-- PROVIDED DATA follows --

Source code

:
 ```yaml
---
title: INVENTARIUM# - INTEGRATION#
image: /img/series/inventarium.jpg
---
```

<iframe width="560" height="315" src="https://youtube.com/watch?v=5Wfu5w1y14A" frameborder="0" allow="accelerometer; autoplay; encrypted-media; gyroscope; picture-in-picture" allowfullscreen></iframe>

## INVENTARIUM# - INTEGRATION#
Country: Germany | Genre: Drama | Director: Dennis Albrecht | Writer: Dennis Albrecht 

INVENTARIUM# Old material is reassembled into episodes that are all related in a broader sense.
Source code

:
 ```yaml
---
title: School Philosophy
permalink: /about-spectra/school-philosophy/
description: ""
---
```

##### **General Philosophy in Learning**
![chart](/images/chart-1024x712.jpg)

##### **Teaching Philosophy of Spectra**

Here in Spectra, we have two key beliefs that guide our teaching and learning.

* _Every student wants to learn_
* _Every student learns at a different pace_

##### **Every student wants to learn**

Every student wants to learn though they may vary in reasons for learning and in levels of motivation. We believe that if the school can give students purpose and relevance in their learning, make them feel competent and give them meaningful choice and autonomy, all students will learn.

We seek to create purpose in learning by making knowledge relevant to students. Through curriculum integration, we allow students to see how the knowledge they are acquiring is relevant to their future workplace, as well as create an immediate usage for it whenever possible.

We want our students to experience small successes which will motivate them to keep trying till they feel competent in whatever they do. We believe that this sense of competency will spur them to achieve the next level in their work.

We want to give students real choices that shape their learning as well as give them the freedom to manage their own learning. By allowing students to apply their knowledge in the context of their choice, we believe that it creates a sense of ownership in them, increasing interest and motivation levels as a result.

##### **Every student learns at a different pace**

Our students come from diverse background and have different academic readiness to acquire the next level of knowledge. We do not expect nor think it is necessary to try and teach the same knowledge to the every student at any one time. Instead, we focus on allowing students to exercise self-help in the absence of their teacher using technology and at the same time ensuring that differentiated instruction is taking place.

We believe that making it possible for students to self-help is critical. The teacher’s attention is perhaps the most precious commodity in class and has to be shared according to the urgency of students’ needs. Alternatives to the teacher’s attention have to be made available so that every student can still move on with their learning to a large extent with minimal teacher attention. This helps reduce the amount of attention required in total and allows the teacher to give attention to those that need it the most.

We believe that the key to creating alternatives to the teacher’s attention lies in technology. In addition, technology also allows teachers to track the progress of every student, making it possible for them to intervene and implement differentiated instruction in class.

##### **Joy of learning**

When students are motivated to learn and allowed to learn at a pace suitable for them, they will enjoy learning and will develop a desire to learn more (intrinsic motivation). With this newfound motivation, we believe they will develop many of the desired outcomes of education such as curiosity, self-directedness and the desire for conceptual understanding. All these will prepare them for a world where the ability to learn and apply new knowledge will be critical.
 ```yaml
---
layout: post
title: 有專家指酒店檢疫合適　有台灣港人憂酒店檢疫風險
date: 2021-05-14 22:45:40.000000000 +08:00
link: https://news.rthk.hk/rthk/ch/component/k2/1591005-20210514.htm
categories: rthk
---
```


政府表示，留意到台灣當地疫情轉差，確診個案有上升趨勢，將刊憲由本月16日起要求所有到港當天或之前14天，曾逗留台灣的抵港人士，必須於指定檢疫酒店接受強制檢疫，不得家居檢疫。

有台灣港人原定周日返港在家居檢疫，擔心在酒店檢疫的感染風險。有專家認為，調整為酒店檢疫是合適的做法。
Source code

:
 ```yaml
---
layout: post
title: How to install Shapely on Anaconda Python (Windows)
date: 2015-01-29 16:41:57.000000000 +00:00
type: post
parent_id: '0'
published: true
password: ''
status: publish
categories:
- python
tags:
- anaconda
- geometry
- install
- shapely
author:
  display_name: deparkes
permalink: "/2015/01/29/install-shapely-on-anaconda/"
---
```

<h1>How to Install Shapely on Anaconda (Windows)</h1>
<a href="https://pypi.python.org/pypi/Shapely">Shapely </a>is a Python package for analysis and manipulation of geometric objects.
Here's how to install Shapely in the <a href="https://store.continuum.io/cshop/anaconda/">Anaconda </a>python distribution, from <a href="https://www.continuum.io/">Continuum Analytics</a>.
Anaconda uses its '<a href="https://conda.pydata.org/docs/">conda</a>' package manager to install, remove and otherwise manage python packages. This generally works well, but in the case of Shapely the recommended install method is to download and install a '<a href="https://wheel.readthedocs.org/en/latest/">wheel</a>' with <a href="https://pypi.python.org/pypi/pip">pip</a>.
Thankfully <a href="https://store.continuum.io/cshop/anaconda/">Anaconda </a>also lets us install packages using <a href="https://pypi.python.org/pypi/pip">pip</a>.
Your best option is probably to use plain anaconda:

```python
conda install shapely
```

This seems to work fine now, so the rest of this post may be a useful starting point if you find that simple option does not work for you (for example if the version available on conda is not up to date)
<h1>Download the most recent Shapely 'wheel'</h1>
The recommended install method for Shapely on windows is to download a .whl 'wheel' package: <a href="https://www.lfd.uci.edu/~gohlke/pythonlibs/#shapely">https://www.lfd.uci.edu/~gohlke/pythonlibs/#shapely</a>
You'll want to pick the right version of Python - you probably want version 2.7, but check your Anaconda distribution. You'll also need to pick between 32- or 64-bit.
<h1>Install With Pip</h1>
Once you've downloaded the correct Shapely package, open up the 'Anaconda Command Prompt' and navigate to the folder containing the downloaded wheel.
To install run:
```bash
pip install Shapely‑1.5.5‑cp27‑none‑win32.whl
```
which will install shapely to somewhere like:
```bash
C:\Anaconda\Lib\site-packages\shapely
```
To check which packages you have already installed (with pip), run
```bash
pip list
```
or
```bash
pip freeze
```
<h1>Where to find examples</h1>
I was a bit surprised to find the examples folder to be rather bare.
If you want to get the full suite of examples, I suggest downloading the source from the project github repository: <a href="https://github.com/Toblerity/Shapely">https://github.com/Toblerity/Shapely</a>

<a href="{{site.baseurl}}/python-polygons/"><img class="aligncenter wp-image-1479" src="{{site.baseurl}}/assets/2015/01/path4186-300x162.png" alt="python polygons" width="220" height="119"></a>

-- PROVIDED DATA concluded --

TASK STATEMENT:
Which lines in the records contain the word "sense"? Copy each one.

WRITTEN ANSWER:
INVENTARIUM# Old material is reassembled into episodes that are all related in a broader sense.
We want our students to experience small successes which will motivate them to keep trying till they feel competent in whatever they do. We believe that this sense of competency will spur them to achieve the next level in their work.
We want to give students real choices that shape their learning as well as give them the freedom to manage their own learning. By allowing students to apply their knowledge in the context of their choice, we believe that it creates a sense of ownership in them, increasing interest and motivation levels as a result.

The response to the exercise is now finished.